### Problem description
Take from the material every line that contains the word "widehat".

### Information supplied
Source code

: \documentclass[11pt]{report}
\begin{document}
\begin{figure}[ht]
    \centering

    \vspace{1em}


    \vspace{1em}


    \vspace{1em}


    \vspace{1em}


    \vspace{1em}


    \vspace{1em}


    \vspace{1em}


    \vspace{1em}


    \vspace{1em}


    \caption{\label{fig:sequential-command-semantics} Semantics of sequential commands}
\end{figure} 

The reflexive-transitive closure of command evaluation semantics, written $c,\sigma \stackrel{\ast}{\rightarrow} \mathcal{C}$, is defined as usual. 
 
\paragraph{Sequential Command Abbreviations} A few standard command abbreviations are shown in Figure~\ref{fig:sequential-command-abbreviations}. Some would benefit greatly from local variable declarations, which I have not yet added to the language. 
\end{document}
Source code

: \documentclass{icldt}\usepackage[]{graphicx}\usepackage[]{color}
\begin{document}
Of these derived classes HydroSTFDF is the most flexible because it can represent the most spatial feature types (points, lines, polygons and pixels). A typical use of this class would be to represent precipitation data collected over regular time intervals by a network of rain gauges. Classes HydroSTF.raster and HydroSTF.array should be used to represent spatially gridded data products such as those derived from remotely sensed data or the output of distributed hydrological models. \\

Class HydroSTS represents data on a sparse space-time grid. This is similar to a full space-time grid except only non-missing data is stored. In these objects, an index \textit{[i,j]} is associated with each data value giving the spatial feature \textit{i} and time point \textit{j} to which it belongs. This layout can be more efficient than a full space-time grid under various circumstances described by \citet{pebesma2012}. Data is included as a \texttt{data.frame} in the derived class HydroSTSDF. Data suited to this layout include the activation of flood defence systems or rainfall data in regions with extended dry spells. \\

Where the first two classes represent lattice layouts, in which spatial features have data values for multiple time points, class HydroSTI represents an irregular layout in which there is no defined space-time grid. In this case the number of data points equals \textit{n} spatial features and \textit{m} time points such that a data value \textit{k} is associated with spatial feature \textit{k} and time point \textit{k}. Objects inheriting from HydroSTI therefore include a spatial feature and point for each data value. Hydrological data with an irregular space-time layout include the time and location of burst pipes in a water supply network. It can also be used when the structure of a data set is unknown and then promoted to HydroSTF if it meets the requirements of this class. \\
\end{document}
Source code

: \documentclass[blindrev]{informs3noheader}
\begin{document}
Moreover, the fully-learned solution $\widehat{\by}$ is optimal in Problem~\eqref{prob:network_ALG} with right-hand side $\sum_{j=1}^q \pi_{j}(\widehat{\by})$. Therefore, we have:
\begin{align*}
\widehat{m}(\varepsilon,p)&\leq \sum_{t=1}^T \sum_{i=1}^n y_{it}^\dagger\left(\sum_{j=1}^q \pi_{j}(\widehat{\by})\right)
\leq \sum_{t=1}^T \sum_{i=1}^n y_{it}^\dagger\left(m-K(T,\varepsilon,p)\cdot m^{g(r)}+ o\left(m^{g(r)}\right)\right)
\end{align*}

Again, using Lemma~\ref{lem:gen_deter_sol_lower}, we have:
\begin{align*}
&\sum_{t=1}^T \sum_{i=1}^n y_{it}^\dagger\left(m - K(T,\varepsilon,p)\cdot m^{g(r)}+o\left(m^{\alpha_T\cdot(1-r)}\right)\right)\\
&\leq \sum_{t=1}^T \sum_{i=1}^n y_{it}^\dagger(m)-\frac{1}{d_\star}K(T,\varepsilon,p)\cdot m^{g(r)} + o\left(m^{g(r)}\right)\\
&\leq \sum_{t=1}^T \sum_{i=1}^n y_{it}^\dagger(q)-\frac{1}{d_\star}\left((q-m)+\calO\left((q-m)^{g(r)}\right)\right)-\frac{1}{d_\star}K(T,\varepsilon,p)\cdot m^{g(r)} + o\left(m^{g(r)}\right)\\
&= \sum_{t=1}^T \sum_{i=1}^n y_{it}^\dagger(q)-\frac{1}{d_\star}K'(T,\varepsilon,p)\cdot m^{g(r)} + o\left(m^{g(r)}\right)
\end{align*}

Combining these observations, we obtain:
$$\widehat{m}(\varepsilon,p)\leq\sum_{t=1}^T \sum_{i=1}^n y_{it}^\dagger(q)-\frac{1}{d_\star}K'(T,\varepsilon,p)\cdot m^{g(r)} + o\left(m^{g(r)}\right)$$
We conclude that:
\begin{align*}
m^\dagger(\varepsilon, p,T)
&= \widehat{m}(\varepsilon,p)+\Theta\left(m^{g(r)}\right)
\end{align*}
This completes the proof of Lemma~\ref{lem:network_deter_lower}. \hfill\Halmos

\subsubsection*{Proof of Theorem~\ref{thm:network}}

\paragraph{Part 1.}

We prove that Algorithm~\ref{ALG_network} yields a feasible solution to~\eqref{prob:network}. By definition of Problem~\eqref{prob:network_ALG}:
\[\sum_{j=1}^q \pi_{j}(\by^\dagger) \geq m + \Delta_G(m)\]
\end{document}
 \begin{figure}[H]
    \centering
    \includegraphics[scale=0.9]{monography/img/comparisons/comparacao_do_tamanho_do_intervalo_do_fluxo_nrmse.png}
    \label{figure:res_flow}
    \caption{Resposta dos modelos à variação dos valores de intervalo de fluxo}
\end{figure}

### Solution to this task
Moreover, the fully-learned solution $\widehat{\by}$ is optimal in Problem~\eqref{prob:network_ALG} with right-hand side $\sum_{j=1}^q \pi_{j}(\widehat{\by})$. Therefore, we have:
\widehat{m}(\varepsilon,p)&\leq \sum_{t=1}^T \sum_{i=1}^n y_{it}^\dagger\left(\sum_{j=1}^q \pi_{j}(\widehat{\by})\right)
$$\widehat{m}(\varepsilon,p)\leq\sum_{t=1}^T \sum_{i=1}^n y_{it}^\dagger(q)-\frac{1}{d_\star}K'(T,\varepsilon,p)\cdot m^{g(r)} + o\left(m^{g(r)}\right)$$
&= \widehat{m}(\varepsilon,p)+\Theta\left(m^{g(r)}\right)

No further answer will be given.